EXERCISE: Find the lines below holding the word "space" and copy each of them.

Stored data entries:
════

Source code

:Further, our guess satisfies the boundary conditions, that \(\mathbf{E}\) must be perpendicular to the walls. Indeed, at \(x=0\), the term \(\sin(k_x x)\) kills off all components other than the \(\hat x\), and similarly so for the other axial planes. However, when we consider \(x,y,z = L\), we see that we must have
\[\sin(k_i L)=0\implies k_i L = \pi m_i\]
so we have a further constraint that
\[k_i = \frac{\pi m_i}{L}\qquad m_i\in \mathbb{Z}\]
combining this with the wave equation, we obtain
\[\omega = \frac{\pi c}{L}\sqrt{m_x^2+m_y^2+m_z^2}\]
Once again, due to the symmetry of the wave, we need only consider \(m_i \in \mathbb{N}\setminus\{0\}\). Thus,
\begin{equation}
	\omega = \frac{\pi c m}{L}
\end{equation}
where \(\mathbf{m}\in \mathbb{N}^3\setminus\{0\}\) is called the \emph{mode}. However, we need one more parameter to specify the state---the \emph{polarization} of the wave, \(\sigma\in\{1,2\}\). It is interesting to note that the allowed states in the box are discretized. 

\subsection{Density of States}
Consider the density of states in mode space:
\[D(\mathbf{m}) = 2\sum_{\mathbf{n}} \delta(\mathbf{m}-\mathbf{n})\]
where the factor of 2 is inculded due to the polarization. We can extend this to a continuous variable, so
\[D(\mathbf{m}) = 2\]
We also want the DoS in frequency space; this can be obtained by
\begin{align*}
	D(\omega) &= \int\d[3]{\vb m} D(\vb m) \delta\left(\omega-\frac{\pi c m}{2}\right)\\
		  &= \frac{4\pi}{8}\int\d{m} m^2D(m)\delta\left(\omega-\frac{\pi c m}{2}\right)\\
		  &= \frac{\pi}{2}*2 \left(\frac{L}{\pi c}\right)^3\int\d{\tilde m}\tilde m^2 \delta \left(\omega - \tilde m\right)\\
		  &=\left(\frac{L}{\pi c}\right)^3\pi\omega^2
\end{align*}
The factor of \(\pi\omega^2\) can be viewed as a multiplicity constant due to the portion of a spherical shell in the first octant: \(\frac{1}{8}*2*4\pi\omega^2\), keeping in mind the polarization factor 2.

════

RESPONSE TO THIS EXERCISE:
Consider the density of states in mode space:
We also want the DoS in frequency space; this can be obtained by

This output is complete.